Court rules motor insurer liable for factory fire
Motor insurer liable for factory fire after policyholder’s welding mishap
In a ground-breaking decision, the Court of Appeal has ruled that motor insurers must cover the £2m cost of a catastrophic factory fire that broke out whilst a workman was doing a welding job on his car after it failed its MoT.
Thomas Holden had asked his bosses at Burnley-based Phoenix Engineering if he could use the firm’s loading bay in Manchester Road to work on his car.
After being given permission, he used a fork-lift truck to put the car on its side so that he could weld a metal plate under the driving seat.
All was well until his mobile phone went off and he stood up - to see flames licking the inside of the car, the court in London heard.
Sparks form the welding had ignited the car’s seat covers and, after spreading to nearby rubber mats, the blaze got out control.
Amidst plumes of smoke which could be seen for miles, the fire gutted Phoenix’s factory and adjoining premises.

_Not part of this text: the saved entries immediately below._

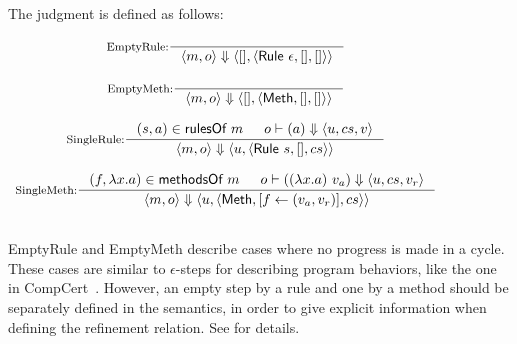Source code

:\begin{definition}
  \label{def-semsstep}
  The judgment  is defined as follows:
  \begin{center}
    \begin{math}
      \begin{array}{c}
        \inference[EmptyRule:]{}
                  {\semsstep{m}{o}{\emptymap}
                    {\alpharule{\epsilon}}{\emptymap}{\emptymap}} \\
        \mbox{} \\
        \inference[EmptyMeth:]{}
                  {\semsstep{m}{o}{\emptymap}
                    {\alphameth}{\emptymap}{\emptymap}} \\
        \mbox{} \\
        \inference[SingleRule:]{\rulepair{s}{a} \in \rulesofm{m} & \semact{o}{a}{u}{cs}{v}}
                  {\semsstep{m}{o}{u}{\alpharule{s}}{\emptymap}{cs}} \\
        \mbox{} \\
        \inference[SingleMeth:]{\methodpair{f}{\lambda x.a} \in \methsofm{m} &
          \semact{o}{(\lambda x.a)\ v_a}{u}{cs}{v_r}}
                  {\semsstep{m}{o}{u}{\alphameth{}}{\lblupd{}{f}{(v_a, v_r)}}{cs}} \\
        \mbox{} \\
      \end{array}
    \end{math}
  \end{center}
\end{definition}

EmptyRule and EmptyMeth describe cases where no progress is made in a
cycle. These cases are similar to $\epsilon$-steps for describing
program behaviors, like the one in CompCert~\cite{TODO}. However, an
empty step by a rule and one by a method should be separately defined
in the \Substep{} semantics, in order to give explicit information
when defining the refinement relation. See  for details.

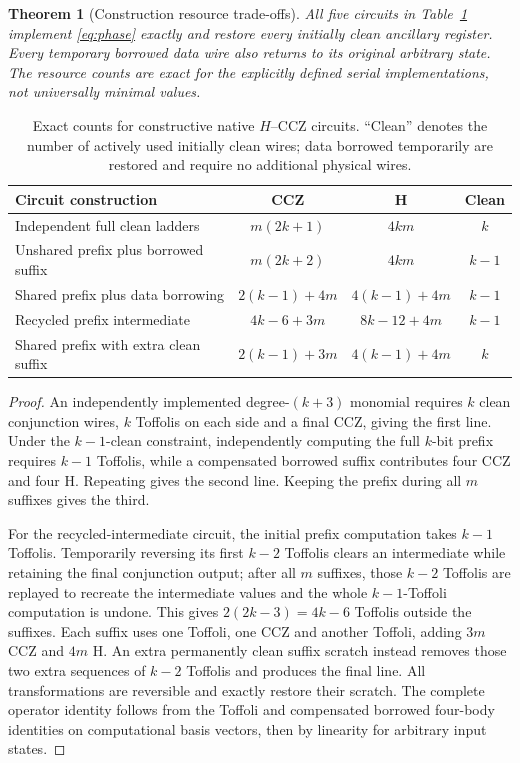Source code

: \documentclass[11pt,a4paper]{article}
\newtheorem{theorem}{Theorem}
\begin{document}
\begin{theorem}[Construction resource trade-offs]\label{thm:bounds}
All five circuits in Table~\ref{tab:formulas} implement \eqref{eq:phase} exactly and restore every initially clean ancillary register. Every temporary borrowed data wire also returns to its original arbitrary state. The resource counts are exact for the explicitly defined serial implementations, not universally minimal values.
\end{theorem}
\begin{table}[ht]
\centering\small
\caption{Exact counts for constructive native $H$--CCZ circuits. ``Clean'' denotes the number of actively used initially clean wires; data borrowed temporarily are restored and require no additional physical wires.}
\label{tab:formulas}
\begin{tabular}{@{}lccc@{}}\toprule
Circuit construction & CCZ & H & Clean\\\midrule
Independent full clean ladders & $m(2k+1)$ & $4km$ & $k$\\
Unshared prefix plus borrowed suffix & $m(2k+2)$ & $4km$ & $k-1$\\
Shared prefix plus data borrowing & $2(k-1)+4m$ & $4(k-1)+4m$ & $k-1$\\
Recycled prefix intermediate & $4k-6+3m$ & $8k-12+4m$ & $k-1$\\
Shared prefix with extra clean suffix & $2(k-1)+3m$ & $4(k-1)+4m$ & $k$\\\bottomrule
\end{tabular}
\end{table}
\begin{proof}
An independently implemented degree-$(k+3)$ monomial requires $k$ clean conjunction wires, $k$ Toffolis on each side and a final CCZ, giving the first line. Under the $k-1$-clean constraint, independently computing the full $k$-bit prefix requires $k-1$ Toffolis, while a compensated borrowed suffix contributes four CCZ and four H. Repeating gives the second line. Keeping the prefix during all $m$ suffixes gives the third.

For the recycled-intermediate circuit, the initial prefix computation takes $k-1$ Toffolis. Temporarily reversing its first $k-2$ Toffolis clears an intermediate while retaining the final conjunction output; after all $m$ suffixes, those $k-2$ Toffolis are replayed to recreate the intermediate values and the whole $k-1$-Toffoli computation is undone. This gives $2(2k-3)=4k-6$ Toffolis outside the suffixes. Each suffix uses one Toffoli, one CCZ and another Toffoli, adding $3m$ CCZ and $4m$ H. An extra permanently clean suffix scratch instead removes those two extra sequences of $k-2$ Toffolis and produces the final line. All transformations are reversible and exactly restore their scratch. The complete operator identity follows from the Toffoli and compensated borrowed four-body identities on computational basis vectors, then by linearity for arbitrary input states.
\end{proof}
\end{document}
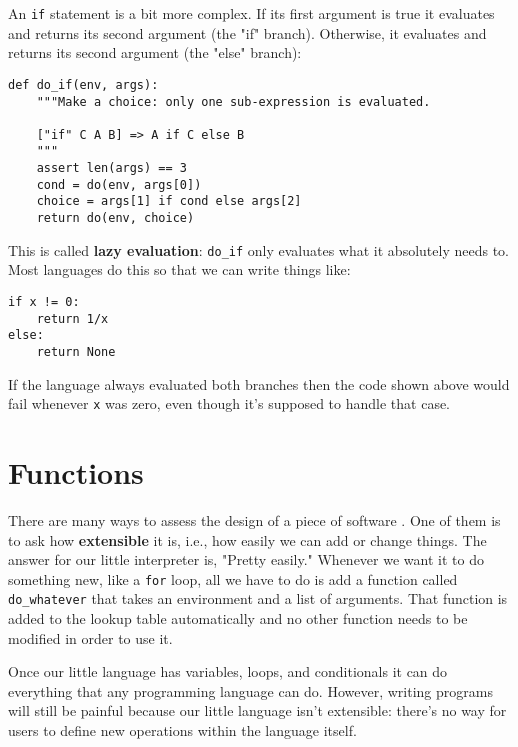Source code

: \documentclass{scrbook}
\newcommand{\glossref}[1]{\textbf{#1}}
\begin{document}
An \texttt{if} statement is a bit more complex.
If its first argument is true it evaluates and returns its second argument
(the "if" branch).
Otherwise,
it evaluates and returns its second argument (the "else" branch):


\begin{lstlisting}[frame=single,frameround=tttt]
def do_if(env, args):
    """Make a choice: only one sub-expression is evaluated.

    ["if" C A B] => A if C else B
    """
    assert len(args) == 3
    cond = do(env, args[0])
    choice = args[1] if cond else args[2]
    return do(env, choice)
\end{lstlisting}



\noindent This is called \glossref{lazy evaluation}:
\texttt{do\_if} only evaluates what it absolutely needs to.
Most languages do this so that we can write things like:

\begin{lstlisting}[frame=single,frameround=tttt]
if x != 0:
    return 1/x
else:
    return None
\end{lstlisting}


\noindent If the language always evaluated both branches
then the code shown above would fail whenever \texttt{x} was zero,
even though it's supposed to handle that case.

\section{Functions}\label{interpreter-functions}


There are many ways to assess the design of a piece of software \cite{Wilson2022}.
One of them is to ask how \glossref{extensible} it is,
i.e.,
how easily we can add or change things.
The answer for our little interpreter is, "Pretty easily."
Whenever we want it to do something new,
like a \texttt{for} loop,
all we have to do is add a function called \texttt{do\_whatever}
that takes an environment and a list of arguments.
That function is added to the lookup table automatically
and no other function needs to be modified in order to use it.


Once our little language has variables, loops, and conditionals
it can do everything that any programming language can do.
However,
writing programs will still be painful
because our little language isn't extensible:
there's no way for users to define new operations within the language itself.
\end{document}
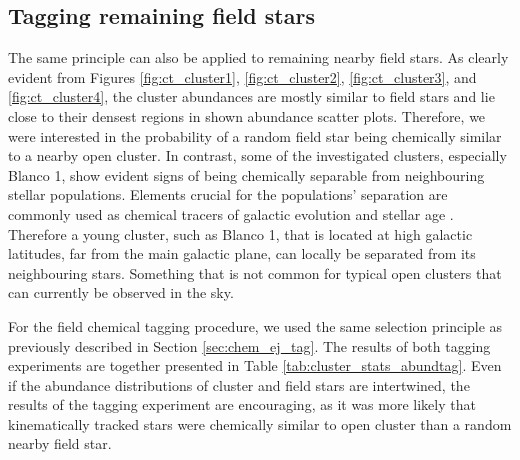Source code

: \subsection{Tagging remaining field stars}
\label{sec:chem_fi_tag}
The same principle can also be applied to remaining nearby field stars. As clearly evident from Figures \ref{fig:ct_cluster1}, \ref{fig:ct_cluster2}, \ref{fig:ct_cluster3}, and \ref{fig:ct_cluster4}, the cluster abundances are mostly similar to field stars and lie close to their densest regions in shown abundance scatter plots. Therefore, we were interested in the probability of a random field star being chemically similar to a nearby open cluster. In contrast, some of the investigated clusters, especially Blanco 1, show evident signs of being chemically separable from neighbouring stellar populations. Elements crucial for the populations' separation are commonly used as chemical tracers of galactic evolution and stellar age \citep{2003A&A...410..527B, 2018MNRAS.474.2580S, 2020MNRAS.491.2043L}. Therefore a young cluster, such as Blanco 1, that is located at high galactic latitudes, far from the main galactic plane, can locally be separated from its neighbouring stars. Something that is not common for typical open clusters that can currently be observed in the sky.

For the field chemical tagging procedure, we used the same selection principle as previously described in Section \ref{sec:chem_ej_tag}. The results of both tagging experiments are together presented in Table \ref{tab:cluster_stats_abundtag}. Even if the abundance distributions of cluster and field stars are intertwined, the results of the tagging experiment are encouraging, as it was more likely that kinematically tracked stars were chemically similar to open cluster than a random nearby field star.


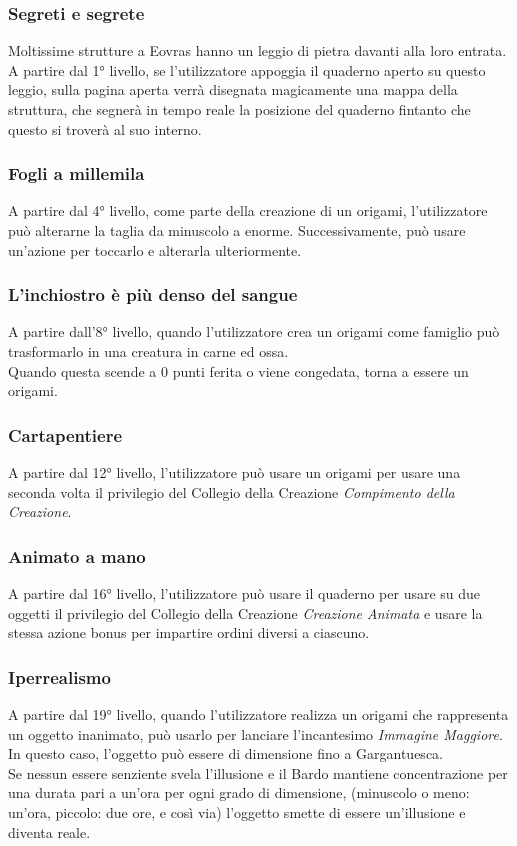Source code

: \subsubsection{Segreti e segrete}
Moltissime strutture a Eovras hanno un leggio di pietra davanti alla loro entrata.\\
A partire dal 1° livello, se l'utilizzatore appoggia il quaderno aperto su questo leggio, sulla pagina aperta verrà disegnata magicamente una mappa della struttura, che segnerà in tempo reale la posizione del quaderno fintanto che questo si troverà al suo interno.

\subsubsection{Fogli a millemila}
A partire dal 4° livello, come parte della creazione di un origami, l'utilizzatore può alterarne la taglia da minuscolo a enorme. Successivamente, può usare un'azione per toccarlo e alterarla ulteriormente.

\subsubsection{L'inchiostro è più denso del sangue}
A partire dall'8° livello, quando l'utilizzatore crea un origami come famiglio può trasformarlo in una creatura in carne ed ossa.\\
Quando questa scende a 0 punti ferita o viene congedata, torna a essere un origami.

\subsubsection{Cartapentiere}
A partire dal 12° livello, l'utilizzatore può usare un origami per usare una seconda volta il privilegio del Collegio della Creazione \textit{Compimento della Creazione}.

\subsubsection{Animato a mano}
A partire dal 16° livello, l'utilizzatore può usare il quaderno per usare su due oggetti il privilegio del Collegio della Creazione \textit{Creazione Animata} e usare la stessa azione bonus per impartire ordini diversi a ciascuno.

\subsubsection{Iperrealismo}
A partire dal 19° livello, quando l'utilizzatore realizza un origami che rappresenta un oggetto inanimato, può usarlo per lanciare l'incantesimo \textit{Immagine Maggiore}. In questo caso, l'oggetto può essere di dimensione fino a Gargantuesca.\\
Se nessun essere senziente svela l'illusione e il Bardo mantiene concentrazione per una durata pari a un'ora per ogni grado di dimensione, (minuscolo o meno: un'ora, piccolo: due ore, e così via) l'oggetto smette di essere un'illusione e diventa reale.

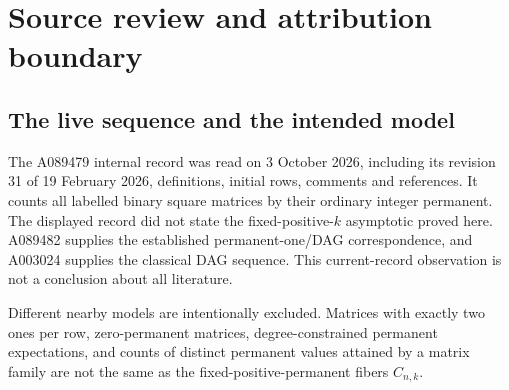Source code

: \documentclass[11pt]{article}
\theoremstyle{definition}\newtheorem{definition}[theorem]{Definition}
\theoremstyle{remark}\newtheorem{remark}[theorem]{Remark}
\begin{document}
\section{Source review and attribution boundary}\label{fpm:sec:prior}
\subsection{The live sequence and the intended model}
The A089479 internal record was read on 3 October 2026, including its revision 31 of 19 February 2026, definitions, initial rows, comments and references. It counts all labelled binary square matrices by their ordinary integer permanent. The displayed record did not state the fixed-positive-$k$ asymptotic proved here. A089482 supplies the established permanent-one/DAG correspondence, and A003024 supplies the classical DAG sequence. This current-record observation is not a conclusion about all literature.

Different nearby models are intentionally excluded. Matrices with exactly two ones per row, zero-permanent matrices, degree-constrained permanent expectations, and counts of distinct permanent values attained by a matrix family are not the same as the fixed-positive-permanent fibers $C_{n,k}$.
\end{document}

The firm’s insurers, AXA, have since paid out more than £2m for the destruction wrought by the fire.
In a bid to get its money back, AXA sued Mr Holden’s motor insurers, UK Insurance Limited (UKIL), which sells insurance under the Churchill brand.
AXA argued that the fire had its seat in Mr Holden’s car and that UKIL should indemnify it against the bill.
A judge last year dismissed AXA’s case on the basis that Mr Holden was not using his vehicle as a car when the fire broke out.
The car was on its side with its battery disconnected at the time.
Reversing the judge’s decision today, the Court of Appeal found that he had made “an error of principle” in interpreting the law.
Mr Holden’s policy stated that he was only covered if he was actually in the car when the loss arose.
But the Master of the Rolls, Sir Terence Etherton, said that did not provide the minimum third party cover required by the Road Traffic Act 1998.
The policy therefore had to be interpreted as incorporating the words, “if there is an accident involving your vehicle”.
What Mr Holden was doing with his car was entirely “commonplace” and qualified as a “use” of the vehicle, ruled the judge, who was sitting with Lords Justice Beatson and Henderson.
The ruling means that AXA is entitled to be indemnified by UKIL against the loss.